I worked in tech and ML startups in the 2010s during the peak of the hype cycle for data science and AI. It seemed like everyone and their mom was becoming a data scientist, companies were investing in AI initiatives and data teams, and VCs were carpet bombing startups with term sheets if there was even a hint of an AI play. When “data is the new oil,” “AI is the new electricity,” and “data science is the sexiest job of the 21st century”, a mix of FOMO and mania will captivate even the most even-keeled person. In the prisoner’s dilemma of whether or not to pursue AI, the optimum choice is to pursue it.
Throughout the 2010s, things got crazy. When deep learning took off, the AI hype cycle cranked to 11. It wasn’t uncommon to see AI pursued because it was catnip for VCs, executives, and personal career growth. For instance, as a CIO, would you instead work on the umpteenth BI initiative or sink your teeth into AI? I still remember people claiming BI, SQL, and data warehousing were dead in the water because AI would make them obsolete in only a few years. Especially with a ton of startups and big tech companies all pushing their AI products (often to “citizen data scientists”), things got wacky quickly. Vendors would oversell the AI capabilities of their products, often claiming to be doing AI when a quick look under the hood revealed a bunch of if-else statements, linear regression, or something similarly unsophisticated. Executives being sold these products by these vendors were none the wiser. These vendors reminded me of carnival barkers in the 1800s hawking quack remedies. On the investing end, I saw startups add AI to their investor pitch decks (often without actually having any AI) because those two letters would instantly add a few points to a valuation multiple. What would AI specifically do? The AI underpants gnomes would reply - “AI”...”?”....”profit. As I said, those were crazy times2.

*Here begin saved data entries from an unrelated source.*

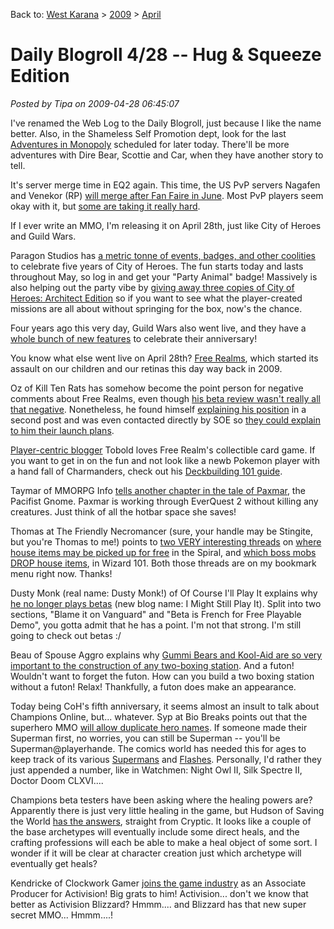 Back to: [West Karana](/posts/westkarana.md) > [2009](/posts/2009/westkarana.md) > [April](./westkarana.md)
# Daily Blogroll 4/28 -- Hug & Squeeze Edition

*Posted by Tipa on 2009-04-28 06:45:07*

I've renamed the Web Log to the Daily Blogroll, just because I like the name better. Also, in the Shameless Self Promotion dept, look for the last [Adventures in Monopoly](../../../index.php/category/general/humor/adventures-in-monopoly/) scheduled for later today. There'll be more adventures with Dire Bear, Scottie and Car, when they have another story to tell.

It's server merge time in EQ2 again. This time, the US PvP servers Nagafen and Venekor (RP) [will merge after Fan Faire in June](http://forums.station.sony.com/eq2/posts/list.m?topic_id=449795). Most PvP players seem okay with it, but [some are taking it really hard](http://twitter.com/Spyderbite). 

If I ever write an MMO, I'm releasing it on April 28th, just like City of Heroes and Guild Wars.

Paragon Studios has [a metric tonne of events, badges, and other coolities](http://www.cityofheroes.com/news/news_archive/city_of_heroes_5_year_annivers.html) to celebrate five years of City of Heroes. The fun starts today and lasts throughout May, so log in and get your "Party Animal" badge! Massively is also helping out the party vibe by [giving away three copies of City of Heroes: Architect Edition](http://www.massively.com/2009/04/28/city-of-heroes-architect-edition-giveaway/) so if you want to see what the player-created missions are all about without springing for the box, now's the chance.

Four years ago this very day, Guild Wars also went live, and they have a [whole bunch of new features](http://www.guildwars.com/community/events/contentupdates/4thanniversary/) to celebrate their anniversary! 

You know what else went live on April 28th? [Free Realms](http://www.freerealms.com/), which started its assault on our children and our retinas this day way back in 2009. 

Oz of Kill Ten Rats has somehow become the point person for negative comments about Free Realms, even though [his beta review wasn't really all that negative](http://www.killtenrats.com/2009/04/26/oz-does-free-realms-beta/). Nonetheless, he found himself [explaining his position](http://www.killtenrats.com/2009/04/27/more-on-free-realms/) in a second post and was even contacted directly by SOE so [they could explain to him their launch plans](http://www.killtenrats.com/2009/04/27/mylast-word-on-free-realms-launch/). 

[Player-centric blogger](http://www.brokentoys.org/2009/04/23/helpful-lum-is-helpful-design-blogs-and-you/) Tobold loves Free Realm's collectible card game. If you want to get in on the fun and not look like a newb Pokemon player with a hand fall of Charmanders, check out his [Deckbuilding 101 guide](http://tobolds.blogspot.com/2009/04/free-realms-trading-card-game_28.html).

Taymar of MMORPG Info [tells another chapter in the tale of Paxmar](http://www.mmorpg-info.org/eq2/pacifist/tunares-blessing/), the Pacifist Gnome. Paxmar is working through EverQuest 2 without killing any creatures. Just think of all the hotbar space she saves!

Thomas at The Friendly Necromancer (sure, your handle may be Stingite, but you're Thomas to me!) points to [two VERY interesting threads](http://thefriendlynecromancer.blogspot.com/2009/04/two-must-watch-housing-threads.html) on [where house items may be picked up for free](http://www.wizard101central.com/forums/showthread.php?t=9767) in the Spiral, and [which boss mobs DROP house items](http://www.wizard101central.com/forums/showthread.php?t=9695), in Wizard 101. Both those threads are on my bookmark menu right now. Thanks!

Dusty Monk (real name: Dusty Monk!) of Of Course I'll Play It explains why [he no longer plays betas](http://ofcourseillplayit.com/?p=182) (new blog name: I Might Still Play It). Split into two sections, "Blame it on Vanguard" and "Beta is French for Free Playable Demo", you gotta admit that he has a point. I'm not that strong. I'm still going to check out betas :/

Beau of Spouse Aggro explains why [Gummi Bears and Kool-Aid are so very important to the construction of any two-boxing station](http://epicdolls.com/beauturkey/?p=1374). And a futon! Wouldn't want to forget the futon. How can you build a two boxing station without a futon! Relax! Thankfully, a futon does make an appearance. 

Today being CoH's fifth anniversary, it seems almost an insult to talk about Champions Online, but... whatever. Syp at Bio Breaks points out that the superhero MMO [will allow duplicate hero names](http://biobreak.wordpress.com/2009/04/27/champions-online-name-squatting/). If someone made their Superman first, no worries, you can still be Superman -- you'll be Superman@playerhande. The comics world has needed this for ages to keep track of its various [Supermans](http://en.wikipedia.org/wiki/The_Death_of_Superman) and [Flashes](http://en.wikipedia.org/wiki/Flash_(comics)). Personally, I'd rather they just appended a number, like in Watchmen: Night Owl II, Silk Spectre II, Doctor Doom CLXVI....

Champions beta testers have been asking where the healing powers are? Apparently there is just very little healing in the game, but Hudson of Saving the World [has the answers](http://mmoheroes.blogspot.com/2009/04/new-ask-cryptic-defines-healing.html), straight from Cryptic. It looks like a couple of the base archetypes will eventually include some direct heals, and the crafting professions will each be able to make a heal object of some sort. I wonder if it will be clear at character creation just which archetype will eventually get heals?

Kendricke of Clockwork Gamer [joins the game industry](http://clockworkgamer.com/2009/04/27/look-ma-im-a-producer/) as an Associate Producer for Activision! Big grats to him! Activision... don't we know that better as Activision Blizzard? Hmmm.... and Blizzard has that new super secret MMO... Hmmm....!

When I started working in ML in the early 2010s, there wasn’t a ton of tooling or practices around ML (especially engineering). Looking back, I got an early seat to making, selling, and marketing ML products (very early on, we didn’t call it AI since there was still some baggage from the last AI winter). Even early on, I realized that ML algorithms were relatively easy compared to challenges such as scoping and framing the problem, getting a good dataset for training, hosting models, retraining, etc. Nowadays, MLOps and ML engineers handle a lot of this stuff, and there’s impressive tooling. The challenging problems remain - framing the problem and obtaining quality datasets.

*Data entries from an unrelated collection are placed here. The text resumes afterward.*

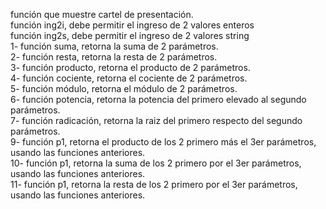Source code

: función que muestre cartel de presentación.  
función ing2i, debe permitir el ingreso de 2 valores enteros  
función ing2s, debe permitir el ingreso de 2 valores string  
1- función suma, retorna la suma de 2 parámetros.  
2- función resta, retorna la resta de 2 parámetros.  
3- función producto, retorna el producto de 2 parámetros.  
4- función cociente, retorna el cociente de 2 parámetros.  
5- función módulo, retorna el módulo de 2 parámetros.  
6- función potencia, retorna la potencia del primero elevado al segundo parámetros.  
7- función radicación, retorna la raiz del primero respecto del segundo parámetros.  
9- función p1, retorna el producto de los 2 primero más el 3er parámetros, usando las
funciones anteriores.  
10- función p1, retorna la suma de los 2 primero por el 3er parámetros, usando las
funciones anteriores.  
11- función p1, retorna la resta de los 2 primero por el 3er parámetros, usando las funciones
anteriores.  
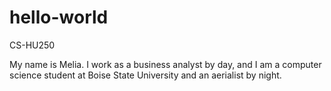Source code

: # hello-world
CS-HU250

My name is Melia. I work as a business analyst by day, and I am a computer science student at Boise State University and an aerialist by night.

Remembering my early experiences in an ML startup, I realized that most of the problems in ML were related to engineering, data, and practices. Over the decade, I kept stumbling on the same theme. Around the mid-2010s, I started calling myself a “recovering data scientist” and, by default, transitioned into data engineering (back then, it wasn’t a formal title and was a jumble of data and software engineering skills. I became exhausted by the hype around data science, as much of it seemed disconnected from reality. Sure, you can train an ML model. What do you do with it afterward? “Train ML model”...”?”...”profit”.
But enough about the past. Now, the mantra is, “show me the money!3” I’m glad this is happening since it means companies can finally approach their data initiatives (AI or otherwise) in a reality-based way. Succeeding with a data initiative is hard work. It requires building a solid foundation of robust data architecture and systems, getting good at the basics before you leap into AI, and fostering a data-friendly culture. These things take time and organizational willpower, and for the companies that invest and take smart steps, I think they will start seeing success with AI.
I’ll call this AI to keep it consistent with the title of the cited article, though I’ll intermix machine learning (ML) and data science with similar meaning.
The crazy times might continue with the massive influx of VC money into generative AI
I’m still puzzled why this wasn’t always the case, and you can read more about my thoughts in my article, “Money for Somethin’.”
I really hope that 2023 means more focus in the Data Community of Data Quality, the best practices and tools. That's why I'm spending so much effort with DataOps.